*** Block opens ***

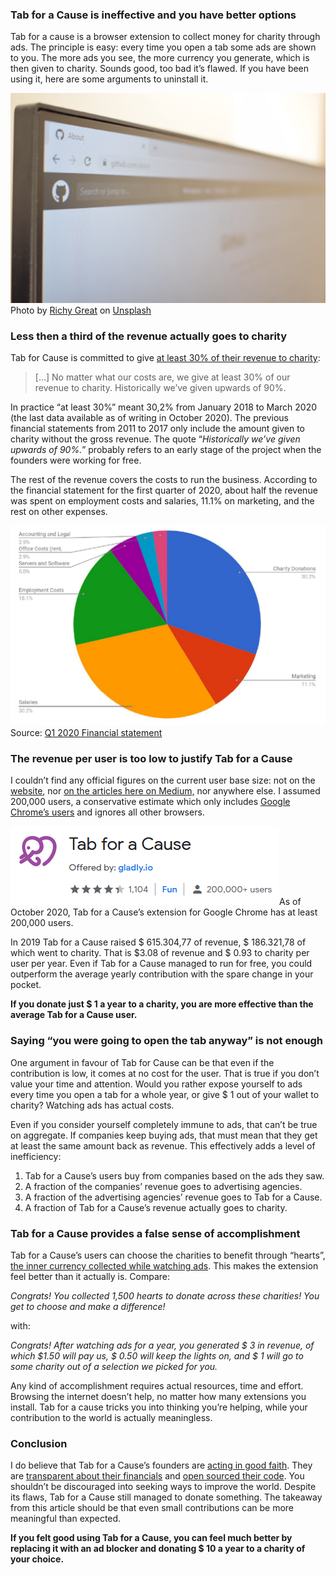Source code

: ### Tab for a Cause is ineffective and you have better options

Tab for a cause is a browser extension to collect money for charity through ads. The principle is easy: every time you open a tab some ads are shown to you. The more ads you see, the more currency you generate, which is then given to charity. Sounds good, too bad it’s flawed. If you have been using it, here are some arguments to uninstall it.

![](/assets/medium_images/0wBoRMb-s1z1LhDJA)Photo by [Richy Great](https://unsplash.com/@richygreat?utm_source=medium&utm_medium=referral) on [Unsplash](https://unsplash.com/?utm_source=medium&utm_medium=referral)

### Less then a third of the revenue actually goes to charity

Tab for Cause is committed to give [at least 30% of their revenue to charity](https://gladly.zendesk.com/hc/en-us/articles/205954618-How-does-Tab-for-a-Cause-raise-money-for-charity-):


> […] No matter what our costs are, we give at least 30% of our revenue to charity. Historically we’ve given upwards of 90%.

In practice “at least 30%” meant 30,2% from January 2018 to March 2020 (the last data available as of writing in October 2020). The previous financial statements from 2011 to 2017 only include the amount given to charity without the gross revenue. The quote “*Historically we’ve given upwards of 90%.*” probably refers to an early stage of the project when the founders were working for free.



The rest of the revenue covers the costs to run the business. According to the financial statement for the first quarter of 2020, about half the revenue was spent on employment costs and salaries, 11.1% on marketing, and the rest on other expenses.

![](/assets/medium_images/1XWxXLWTHLmi4umt-9uxpVQ.png)Source: [Q1 2020 Financial statement](https://tab.gladly.io/financials/2020-Q1.pdf)

### The revenue per user is too low to justify Tab for a Cause

I couldn’t find any official figures on the current user base size: not on the [website](https://tab.gladly.io/), nor [on the articles here on Medium,](https://medium.com/for-a-cause) nor anywhere else. I assumed 200,000 users, a conservative estimate which only includes [Google Chrome’s users](https://chrome.google.com/webstore/detail/tab-for-a-cause/gibkoahgjfhphbmeiphbcnhehbfdlcgo) and ignores all other browsers.

![](/assets/medium_images/1k1AmSKoNM_oo34ijxr0iKA.png)As of October 2020, Tab for a Cause’s extension for Google Chrome has at least 200,000 users.

In 2019 Tab for a Cause raised $ 615.304,77 of revenue, $ 186.321,78 of which went to charity. That is $3.08 of revenue and $ 0.93 to charity per user per year. Even if Tab for a Cause managed to run for free, you could outperform the average yearly contribution with the spare change in your pocket.

**If you donate just $ 1 a year to a charity, you are more effective than the average Tab for a Cause user.**

### Saying “you were going to open the tab anyway” is not enough

One argument in favour of Tab for Cause can be that even if the contribution is low, it comes at no cost for the user. That is true if you don’t value your time and attention. Would you rather expose yourself to ads every time you open a tab for a whole year, or give $ 1 out of your wallet to charity? Watching ads has actual costs.

Even if you consider yourself completely immune to ads, that can’t be true on aggregate. If companies keep buying ads, that must mean that they get at least the same amount back as revenue. This effectively adds a level of inefficiency:


1. Tab for a Cause’s users buy from companies based on the ads they saw.
2. A fraction of the companies’ revenue goes to advertising agencies.
3. A fraction of the advertising agencies’ revenue goes to Tab for a Cause.
4. A fraction of Tab for a Cause’s revenue actually goes to charity.

### Tab for a Cause provides a false sense of accomplishment

Tab for a Cause’s users can choose the charities to benefit through “hearts”, [the inner currency collected while watching ads](https://gladly.zendesk.com/hc/en-us/articles/206689107-What-are-Hearts-). This makes the extension feel better than it actually is. Compare:

*Congrats! You collected 1,500 hearts to donate across these charities! You get to choose and make a difference!*

with:

*Congrats! After watching ads for a year, you generated $ 3 in revenue, of which $1.50 will pay us, $ 0.50 will keep the lights on, and $ 1 will go to some charity out of a selection we picked for you.*

Any kind of accomplishment requires actual resources, time and effort. Browsing the internet doesn’t help, no matter how many extensions you install. Tab for a cause tricks you into thinking you’re helping, while your contribution to the world is actually meaningless.

### Conclusion

I do believe that Tab for a Cause’s founders are [acting in good faith](https://medium.com/for-a-cause/tab-for-a-cause-from-initial-idea-to-product-dece07f212c4). They are [transparent about their financials](https://tab.gladly.io/financials/) and [open sourced their code](https://github.com/gladly-team). You shouldn’t be discouraged into seeking ways to improve the world. Despite its flaws, Tab for a Cause still managed to donate something. The takeaway from this article should be that even small contributions can be more meaningful than expected.

**If you felt good using Tab for a Cause, you can feel much better by replacing it with an ad blocker and donating $ 10 a year to a charity of your choice.**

*** Block closes ***

## What this task involves:
No pictures belong in the answer, only the lines from the top of the listing through the line containing "charity. Historically we’ve given upwards of 90%.", repeated word for word.

## Answer below:
Source code

: ### Tab for a Cause is ineffective and you have better options

Tab for a cause is a browser extension to collect money for charity through ads. The principle is easy: every time you open a tab some ads are shown to you. The more ads you see, the more currency you generate, which is then given to charity. Sounds good, too bad it’s flawed. If you have been using it, here are some arguments to uninstall it.

![](/assets/medium_images/0wBoRMb-s1z1LhDJA)Photo by [Richy Great](https://unsplash.com/@richygreat?utm_source=medium&utm_medium=referral) on [Unsplash](https://unsplash.com/?utm_source=medium&utm_medium=referral)

### Less then a third of the revenue actually goes to charity

Tab for Cause is committed to give [at least 30% of their revenue to charity](https://gladly.zendesk.com/hc/en-us/articles/205954618-How-does-Tab-for-a-Cause-raise-money-for-charity-):


> […] No matter what our costs are, we give at least 30% of our revenue to charity. Historically we’ve given upwards of 90%.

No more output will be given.